(518a) Stochastic Simulation of Catalytic Surface Reactions in the Fast Diffusion Limit | AIChE

(518a) Stochastic Simulation of Catalytic Surface Reactions in the Fast Diffusion Limit

Authors 

Mastny, E. A. - Presenter, University of Wisconsin - Chemical and Biological Engineering
Haseltine, E. L. - Presenter, California Institute of Technology
Rawlings, J. B. - Presenter, University of Wisconsin-Madison


For many catalytic surface reaction mechanisms diffusion events occur more than eight orders of magnitude faster than reaction events. This time scale separation makes simulation of these surface reactions intractable with direct kinetic Monte Carlo (KMC) methods. Additionally, in master equation approaches of surface reactions each state represents an independent spatial configuration. Tracking the probability of being in each spatial configuration is not feasible.

Other researchers have struggled with this time scale separation problem. These researchers often use KMC methods where diffusion rates are set to a sufficiently high values (but not too high), to equilibrate the lattice between reaction events [1,2]. Another approach is net-event KMC where fast reversible events are lumped into single events [3]. We have developed a different approach that involves applying the reaction equilibrium assumption to the fast diffusion events in the master equation. This work extends our previous examination of the equilibrium assumption for well-mixed systems [4] to the lattice problem. With this assumption we have shown that the spatial configurations can be dropped out of the master equation, without resorting to the mean field assumption. For example a system with two surface species on a 10x10 lattice has 10^48 spatial configurations but only 5050 possible species coverages. The reduced dimension master equation tracks the probability of being in these 5050 possible coverages through time.

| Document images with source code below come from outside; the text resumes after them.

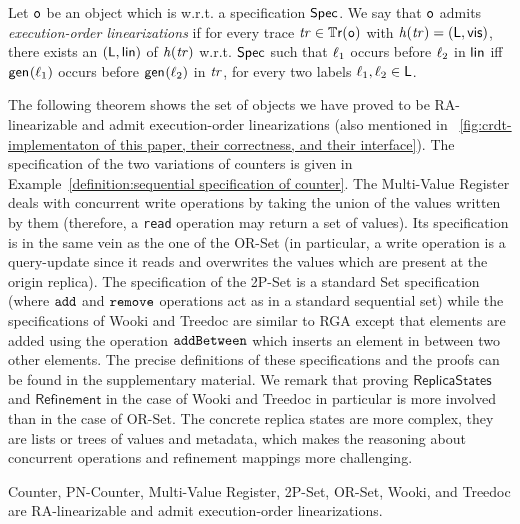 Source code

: \begin{definition}\label{def:exec_order}
  Let $\mathtt{o}$ be an object which is \crdtlinearizable{} w.r.t. a specification $\mathsf{Spec}$. We say that $\mathtt{o}$ admits \emph{execution-order linearizations} if for every trace $\mathit{tr}\in\mathbb{T}\mathsf{r}(\mathtt{o})$ with $\mathit{h}({\mathit{tr})}=(\mathsf{L},\mathsf{vis})$, there exists an \crdtlinearization{} $(\mathsf{L},\mathsf{lin})$ of $\mathit{h}({\mathit{tr})}$ w.r.t. $\mathsf{Spec}$ such that $\ell_1$ occurs before $\ell_2$ in $\mathsf{lin}$ iff $\mathsf{gen}_{}(\ell_1)$ occurs before $\mathsf{gen}_{}(\ell_2)$ in $\mathit{tr}$, for every two labels $\ell_1,\ell_2\in\mathsf{L}$.
\end{definition}

The following theorem shows the set of objects we have proved to be
RA-linearizable and admit execution-order linearizations (also
mentioned in \figureautorefname~\ref{fig:crdt-implementaton of this paper, their
  correctness, and their interface}). The specification of the two
variations of counters is given in Example~\ref{definition:sequential
  specification of counter}. The Multi-Value Register deals with
concurrent write operations by taking the union of the values written
by them (therefore, a {\tt read} operation may return a set of
values).
Its specification is in the same vein as the one of the OR-Set (in particular, a write operation is a query-update since it reads and overwrites the values which are present at the origin replica). The specification of the 2P-Set is a standard Set specification (where ${\tt add}$ and ${\tt remove}$ operations act as in a standard sequential set) while the specifications of Wooki and Treedoc are similar to RGA except that elements are added using the operation ${\tt addBetween}$ which inserts an element in between two other elements. The precise definitions of these specifications and the proofs can be found in the supplementary material. We remark that proving $\mathsf{ReplicaStates}$ and $\mathsf{Refinement}$ in the case of Wooki and Treedoc in particular is more involved than in the case of OR-Set. The concrete replica states are more complex, they are lists or trees of values and metadata, which makes the reasoning about concurrent operations and refinement mappings more challenging.
\begin{theorem}\label{th:execution_order_objects}
Counter, PN-Counter, Multi-Value Register, 2P-Set, OR-Set, Wooki, and Treedoc are RA-linearizable and admit execution-order linearizations.
\end{theorem}


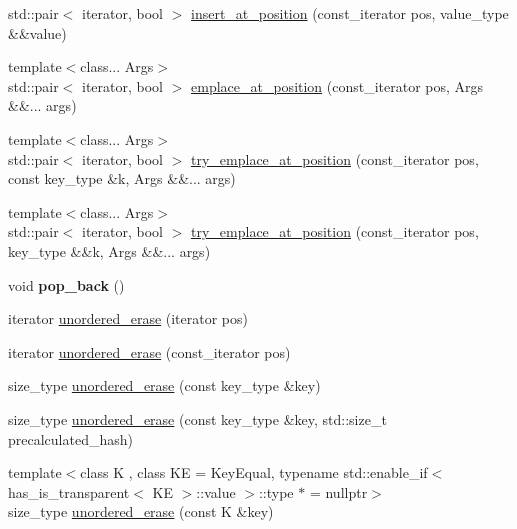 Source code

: \begin{DoxyCompactItemize}
std\+::pair$<$ iterator, bool $>$ \mbox{\hyperlink{classtsl_1_1ordered__map_a9e0dd9d497c03c763f2b5776d35f9f9f}{insert\+\_\+at\+\_\+position}} (const\+\_\+iterator pos, value\+\_\+type \&\&value)
\item 
{\footnotesize template$<$class... Args$>$ }\\std\+::pair$<$ iterator, bool $>$ \mbox{\hyperlink{classtsl_1_1ordered__map_aef1892adae2cbc052239c3580ba004c5}{emplace\+\_\+at\+\_\+position}} (const\+\_\+iterator pos, Args \&\&... args)
\item 
{\footnotesize template$<$class... Args$>$ }\\std\+::pair$<$ iterator, bool $>$ \mbox{\hyperlink{classtsl_1_1ordered__map_a73b41d7b710c3986cdf34a21863dbfb2}{try\+\_\+emplace\+\_\+at\+\_\+position}} (const\+\_\+iterator pos, const key\+\_\+type \&k, Args \&\&... args)
\item 
{\footnotesize template$<$class... Args$>$ }\\std\+::pair$<$ iterator, bool $>$ \mbox{\hyperlink{classtsl_1_1ordered__map_a21068919c8666ee5c4e5b1f0d199b63c}{try\+\_\+emplace\+\_\+at\+\_\+position}} (const\+\_\+iterator pos, key\+\_\+type \&\&k, Args \&\&... args)
\item 
\mbox{\label{classtsl_1_1ordered__map_ad7af97045dc7f44709fc1fb696774705}} 
void {\bfseries pop\+\_\+back} ()
\item 
iterator \mbox{\hyperlink{classtsl_1_1ordered__map_a53ec4038c6c279995e3ce96414b959a8}{unordered\+\_\+erase}} (iterator pos)
\item 
iterator \mbox{\hyperlink{classtsl_1_1ordered__map_a9c6f37116d357f665108c43c67b4d0df}{unordered\+\_\+erase}} (const\+\_\+iterator pos)
\item 
size\+\_\+type \mbox{\hyperlink{classtsl_1_1ordered__map_a1f070a35cdd7c62946f24d2fc122db35}{unordered\+\_\+erase}} (const key\+\_\+type \&key)
\item 
size\+\_\+type \mbox{\hyperlink{classtsl_1_1ordered__map_a482e931c4125adb155005ee38b0ceda4}{unordered\+\_\+erase}} (const key\+\_\+type \&key, std\+::size\+\_\+t precalculated\+\_\+hash)
\item 
{\footnotesize template$<$class K , class KE  = Key\+Equal, typename std\+::enable\+\_\+if$<$ has\+\_\+is\+\_\+transparent$<$ K\+E $>$\+::value $>$\+::type $\ast$  = nullptr$>$ }\\size\+\_\+type \mbox{\hyperlink{classtsl_1_1ordered__map_aac95431ce5de6d457355292a8230eb98}{unordered\+\_\+erase}} (const K \&key)

\end{DoxyCompactItemize}
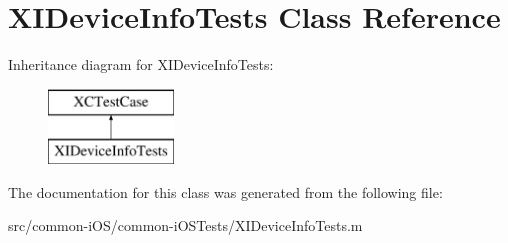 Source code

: \hypertarget{interface_x_i_device_info_tests}{}\section{X\+I\+Device\+Info\+Tests Class Reference}
\label{interface_x_i_device_info_tests}
Inheritance diagram for X\+I\+Device\+Info\+Tests\+:\begin{figure}[H]
\begin{center}
\leavevmode
\includegraphics[height=2.000000cm]{interface_x_i_device_info_tests}
\end{center}
\end{figure}


The documentation for this class was generated from the following file\+:\begin{DoxyCompactItemize}
\item 
src/common-\/i\+O\+S/common-\/i\+O\+S\+Tests/X\+I\+Device\+Info\+Tests.\+m\end{DoxyCompactItemize}
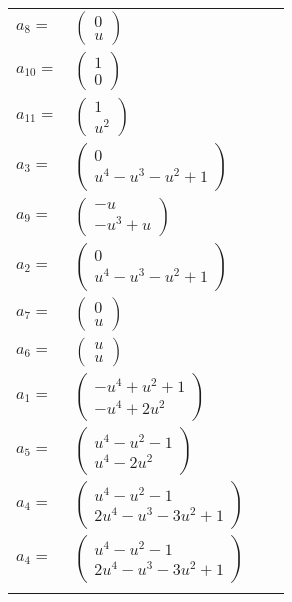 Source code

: \documentclass[1p]{elsarticle_modified}
\theoremstyle{definition}
\begin{document}
\begin{tabular}{m{7pt} m{180pt} m{7pt} m{180pt} }
\flushright $a_{8}=$&$\begin{pmatrix}0\\u\end{pmatrix}$ \\
\flushright $a_{10}=$&$\begin{pmatrix}1\\0\end{pmatrix}$ \\
\flushright $a_{11}=$&$\begin{pmatrix}1\\u^2\end{pmatrix}$ \\
\flushright $a_{3}=$&$\begin{pmatrix}0\\u^4- u^3- u^2+1\end{pmatrix}$ \\
\flushright $a_{9}=$&$\begin{pmatrix}- u\\- u^3+u\end{pmatrix}$ \\
\flushright $a_{2}=$&$\begin{pmatrix}0\\u^4- u^3- u^2+1\end{pmatrix}$ \\
\flushright $a_{7}=$&$\begin{pmatrix}0\\u\end{pmatrix}$ \\
\flushright $a_{6}=$&$\begin{pmatrix}u\\u\end{pmatrix}$ \\
\flushright $a_{1}=$&$\begin{pmatrix}- u^4+u^2+1\\- u^4+2 u^2\end{pmatrix}$ \\
\flushright $a_{5}=$&$\begin{pmatrix}u^4- u^2-1\\u^4-2 u^2\end{pmatrix}$ \\
\flushright $a_{4}=$&$\begin{pmatrix}u^4- u^2-1\\2 u^4- u^3-3 u^2+1\end{pmatrix}$\\ \flushright $a_{4}=$&$\begin{pmatrix}u^4- u^2-1\\2 u^4- u^3-3 u^2+1\end{pmatrix}$\\&\end{tabular}
\end{document}
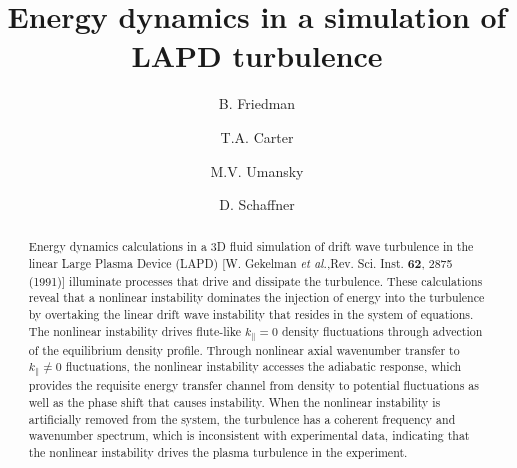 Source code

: \documentclass[showpacs,preprintnumbers,amsmath,amssymb,superscriptaddress]{revtex4}
\begin{document}
\title{Energy dynamics in a simulation of LAPD turbulence}

\author{B. Friedman}

\author{T.A. Carter}


\author{M.V. Umansky}

\author{D. Schaffner}






\begin{abstract}
Energy dynamics calculations in a 3D fluid simulation of drift wave turbulence in the linear Large Plasma Device (LAPD) [W. Gekelman \emph{et al.},Rev. Sci. Inst. {\bf 62}, 2875 (1991)]
illuminate processes that drive and dissipate the turbulence.
These calculations reveal that a nonlinear instability dominates the injection of energy into the turbulence by overtaking the linear drift wave instability that resides in the system of equations.
The nonlinear instability drives flute-like $k_\parallel = 0$ density fluctuations through advection of the equilibrium density profile. 
Through nonlinear axial wavenumber transfer to $k_\parallel \ne 0$ fluctuations, the nonlinear instability accesses the adiabatic response, 
which provides the requisite energy transfer channel from density to potential fluctuations as well as the
phase shift that causes instability. When the nonlinear instability is artificially removed from the system, the turbulence has a coherent frequency and wavenumber spectrum, which is inconsistent
with experimental data, indicating that the nonlinear instability drives the plasma turbulence in the experiment.
\end{abstract}

\maketitle
\end{document}
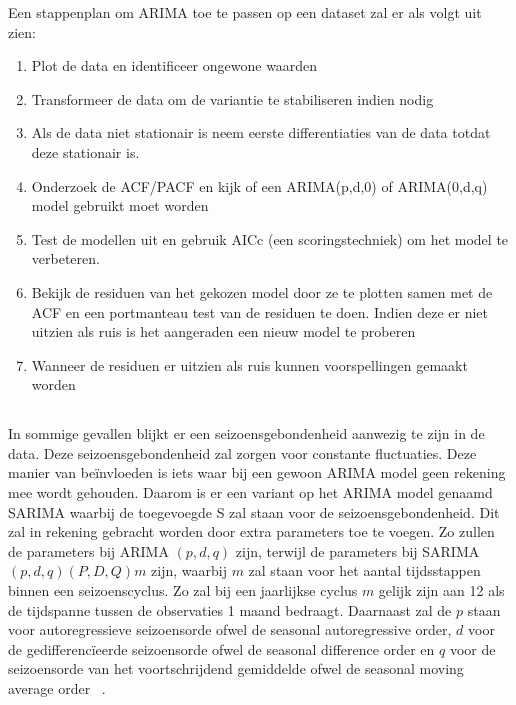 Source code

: Een stappenplan om ARIMA toe te passen op een dataset zal er als volgt uit zien:

\begin{enumerate}
    \item Plot de data en identificeer ongewone waarden
    \item Transformeer de data om de variantie te stabiliseren indien nodig
    \item Als de data niet stationair is neem eerste differentiaties van de data totdat deze stationair is.
    \item Onderzoek de ACF/PACF en kijk of een ARIMA(p,d,0) of ARIMA(0,d,q) model gebruikt moet worden
    \item Test de modellen uit en gebruik AICc (een scoringstechniek) om het model te verbeteren.
    \item Bekijk de residuen van het gekozen model door ze te plotten samen met de ACF en een portmanteau test van de residuen te doen. Indien deze er niet uitzien als ruis is het aangeraden een nieuw model te proberen
    \item Wanneer de residuen er uitzien als ruis kunnen voorspellingen gemaakt worden   
\end{enumerate}


\subsection{}

\subsubsection{}

In sommige gevallen blijkt er een seizoensgebondenheid aanwezig te zijn in de data. Deze seizoensgebondenheid zal zorgen voor constante fluctuaties.
Deze manier van be\"{i}nvloeden is iets waar bij een gewoon ARIMA model geen rekening mee wordt gehouden. Daarom is er een variant op het ARIMA model genaamd SARIMA waarbij de toegevoegde S zal staan voor de seizoensgebondenheid. Dit zal in rekening gebracht worden door extra parameters toe te voegen. Zo zullen de parameters bij ARIMA $(p,d,q)$ zijn, terwijl de parameters bij SARIMA $(p, d, q)(P, D, Q)m$ zijn, waarbij $m$ zal staan voor het aantal tijdsstappen binnen een seizoenscyclus. Zo zal bij een jaarlijkse cyclus $m$ gelijk zijn aan 12 als de tijdspanne tussen de observaties 1 maand bedraagt. Daarnaast zal de $p$ staan voor autoregressieve seizoensorde ofwel de seasonal autoregressive order, $d$ voor de gedifferenc\"{i}eerde seizoensorde ofwel de seasonal difference order en $q$ voor de seizoensorde van het voortschrijdend gemiddelde ofwel de seasonal moving average order ~\autocite{Brownlee2018a}.

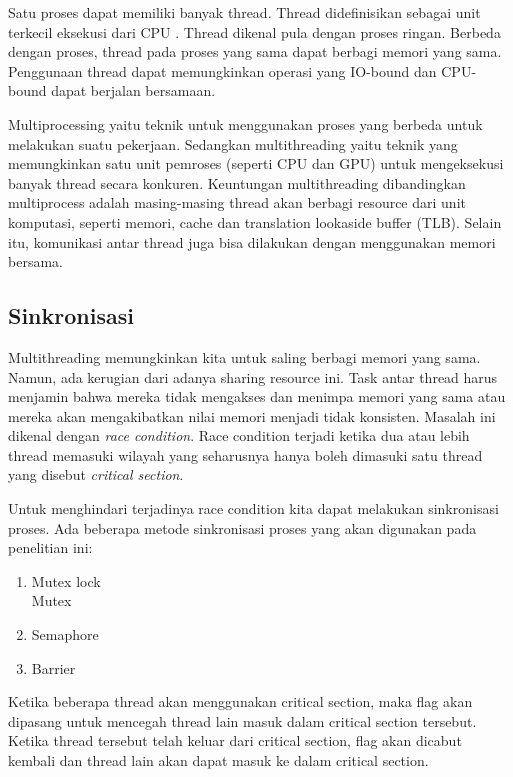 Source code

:     Satu proses dapat memiliki banyak thread. Thread didefinisikan sebagai unit terkecil eksekusi dari CPU \citep{os}. Thread dikenal pula dengan proses ringan. Berbeda dengan proses, thread pada proses yang sama dapat berbagi memori yang sama. Penggunaan thread dapat memungkinkan operasi yang IO-bound dan CPU-bound dapat berjalan bersamaan.

    Multiprocessing yaitu teknik untuk menggunakan proses yang berbeda untuk melakukan suatu pekerjaan. Sedangkan multithreading yaitu teknik yang memungkinkan satu unit pemroses (seperti CPU dan GPU) untuk mengeksekusi banyak thread secara konkuren. Keuntungan multithreading dibandingkan multiprocess adalah masing-masing thread akan berbagi resource dari unit komputasi, seperti memori, cache dan translation lookaside buffer (TLB). Selain itu, komunikasi antar thread juga bisa dilakukan dengan menggunakan memori bersama. 

  \subsection{Sinkronisasi}

    Multithreading memungkinkan kita untuk saling berbagi memori yang sama. Namun, ada kerugian dari adanya sharing resource ini. Task antar thread harus menjamin bahwa mereka tidak mengakses dan menimpa memori yang sama atau mereka akan mengakibatkan nilai memori menjadi tidak konsisten. Masalah ini dikenal dengan \emph{race condition}. Race condition terjadi ketika dua atau lebih thread memasuki wilayah yang seharusnya hanya boleh dimasuki satu thread yang disebut \emph{critical section}. 

    Untuk menghindari terjadinya race condition kita dapat melakukan sinkronisasi proses. Ada beberapa metode sinkronisasi proses yang akan digunakan pada penelitian ini:

    \begin{enumerate}

    \item
    Mutex lock \\
    Mutex 

    \item
    Semaphore \\

    \item
    Barrier \\

    \end{enumerate}

 Ketika beberapa thread akan menggunakan critical section, maka flag akan dipasang untuk mencegah thread lain masuk dalam critical section tersebut. Ketika thread tersebut telah keluar dari critical section, flag akan dicabut kembali dan thread lain akan dapat masuk ke dalam critical section.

The solution of this reduced master equation requires information that can be obtained through short KMC simulations run at each coverage. These simulations need to be run only once, however, because the data can be stored and used to in simulations with any set of kinetic parameters and initial conditions.

We are also able to show that this reduced master equation becomes a set of closed differential equations for the coverage evolution in the thermodynamic limit. These differential equations also require information that can be obtained from KMC simulations. Again the data from the KMC simulations are stored for use in future deterministic simulations. This method allows us to determine the correct differential equations for the coverages without appealing to higher-order moments of the coverage (i.e. pairs, triplets, ...).

We have applied this method to CO oxidation with strong lateral interactions. This system displays checkerboard like surface patterns at high CO coverages. For small lattices, we will show examples of how the coverage probability evolves in time using the reduced master equation. For large lattices, we will demonstrate the behavior of the deterministic rate equations for this system and compare it to the mean field equation behavior.

[1] A. P. J. Jansen. Monte Carlo simulations of temperature-programmed desorption spectra. Phys. Rev. B, 69:035414, 2004.

[2] S. Raimondeau and D. G. Vlachos. Recent developments on multiscale hierarchial modeling of chemical reactors. Chem. Eng. J., 90:323, 2002.

[3] M. A. Snyder, A. Chatterjee, and D. G. Vlachos. Net-event kinetic Monte Carlo for overcoming stiffness in spatially homogeneous and distributed systems. Comput. Chem. Eng., 29:701712, 200.5

[4] Eric L. Haseltine and James B. Rawlings. On the origins of approximations for stochastic chemical kinetics. J. Chem. Phys., 123:164115, October 2005.